Eight years have passed since Janice Castleberry decided to build her dream by offering used products on the Harrison Square. And customers have come by the thousands ever since to purchase and peruse in awe at the scope and content of her creation.

At 69, the grandmother of seven still finds it difficult not to spend time at work reading, which is perfectly understandable since she has steadily built what I believe must be the best-stocked used bookstore in Arkansas.

Moving her Books on Main Street from downtown two years ago to a much larger two-story location several blocks north along U.S. 65 proved to be a wise decision for the space Janice badly needed to process and display so many shelves filled with books on virtually every subject imaginable.

It's a safe bet she has accumulated more books over the years than a lot of towns' libraries contain throughout the South. I'm betting even literary-oriented Southern communities like Oxford, Miss. (with its nationally regarded Square Books) don't surpass what Janice has amassed in this Gateway to the Ozarks community.

Among her greatest challenges today is keeping up with the inflow. "We receive such a large volume that we never get them all processed," she said. She often encourages many of the 300 or so weekly customers to rummage through boxes of as-yet-unprocessed books (if they have the patience).

"Some who come are travelers and tourists, but most are repeat customers who've shopped since our first days in business," she said, adding she occasionally becomes a customer herself of other used booksellers. Just last week Janice said she and husband Ron purchased books that caught their eye while on an out-of-town trip. "We're always looking for things when we travel that we need for the store, and books we know our regular customers would want."

Born in the Harrison hospital, Janice grew up just south in Newton County, graduating at Mount Judea High School. She married Ron and settled in Harrison in 1966 where they had three children.

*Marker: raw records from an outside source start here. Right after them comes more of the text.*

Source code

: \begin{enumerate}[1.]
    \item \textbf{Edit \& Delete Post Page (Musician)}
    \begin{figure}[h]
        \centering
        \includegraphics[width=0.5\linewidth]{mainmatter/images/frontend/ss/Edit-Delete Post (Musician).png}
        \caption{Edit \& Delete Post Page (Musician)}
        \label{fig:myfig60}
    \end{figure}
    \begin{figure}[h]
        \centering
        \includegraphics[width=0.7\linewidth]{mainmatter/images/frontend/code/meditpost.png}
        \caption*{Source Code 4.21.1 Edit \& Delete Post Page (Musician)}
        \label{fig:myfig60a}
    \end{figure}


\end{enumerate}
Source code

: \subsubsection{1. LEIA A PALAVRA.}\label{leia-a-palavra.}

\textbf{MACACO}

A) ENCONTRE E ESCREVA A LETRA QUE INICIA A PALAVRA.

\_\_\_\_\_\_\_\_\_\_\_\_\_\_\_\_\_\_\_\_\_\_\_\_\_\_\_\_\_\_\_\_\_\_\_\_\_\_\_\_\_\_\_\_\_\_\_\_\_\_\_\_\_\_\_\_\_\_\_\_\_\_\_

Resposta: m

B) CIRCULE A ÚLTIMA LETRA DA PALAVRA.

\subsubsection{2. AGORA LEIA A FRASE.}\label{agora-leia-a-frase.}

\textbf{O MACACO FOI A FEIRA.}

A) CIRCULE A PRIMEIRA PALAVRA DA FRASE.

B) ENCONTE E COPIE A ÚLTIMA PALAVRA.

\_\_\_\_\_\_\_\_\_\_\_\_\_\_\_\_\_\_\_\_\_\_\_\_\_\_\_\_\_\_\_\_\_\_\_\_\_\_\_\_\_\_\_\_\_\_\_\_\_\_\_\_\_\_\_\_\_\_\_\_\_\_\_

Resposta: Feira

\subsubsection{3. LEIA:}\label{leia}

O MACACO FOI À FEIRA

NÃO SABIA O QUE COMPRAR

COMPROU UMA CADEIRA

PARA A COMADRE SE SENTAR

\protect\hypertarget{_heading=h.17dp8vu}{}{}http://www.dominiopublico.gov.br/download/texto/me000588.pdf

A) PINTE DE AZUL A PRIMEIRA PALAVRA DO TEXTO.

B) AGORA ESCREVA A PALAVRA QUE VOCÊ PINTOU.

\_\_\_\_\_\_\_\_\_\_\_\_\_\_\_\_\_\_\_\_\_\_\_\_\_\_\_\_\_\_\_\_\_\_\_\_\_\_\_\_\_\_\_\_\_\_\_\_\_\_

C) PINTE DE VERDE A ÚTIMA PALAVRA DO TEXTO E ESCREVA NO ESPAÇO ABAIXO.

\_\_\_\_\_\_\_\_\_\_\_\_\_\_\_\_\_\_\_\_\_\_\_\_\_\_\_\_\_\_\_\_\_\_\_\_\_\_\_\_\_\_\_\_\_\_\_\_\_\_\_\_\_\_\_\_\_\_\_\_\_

I found her story especially fascinating because over the past decade we have lived in a society immersed in electronic devices that divert our attention from the printed pages we've historically held and smelled and turned and marked to hold our place. In that respect, this soft-spoken lady has defied the odds with her business in 2018 wireless America.

"There was no used bookstore in Harrison or close by and I thought there was a need," said Janice. "I wasn't employed at that time and it seemed like good timing. Today, the most difficult part of my life is not to spend all my time reading."

The vastness of her creation becomes apparent as soon as you enter. Wall-to-wall shelves packed with books stretch deep into the expansive store and spill through two additional large rooms. Then there are two equally vast private storage rooms packed with boxes.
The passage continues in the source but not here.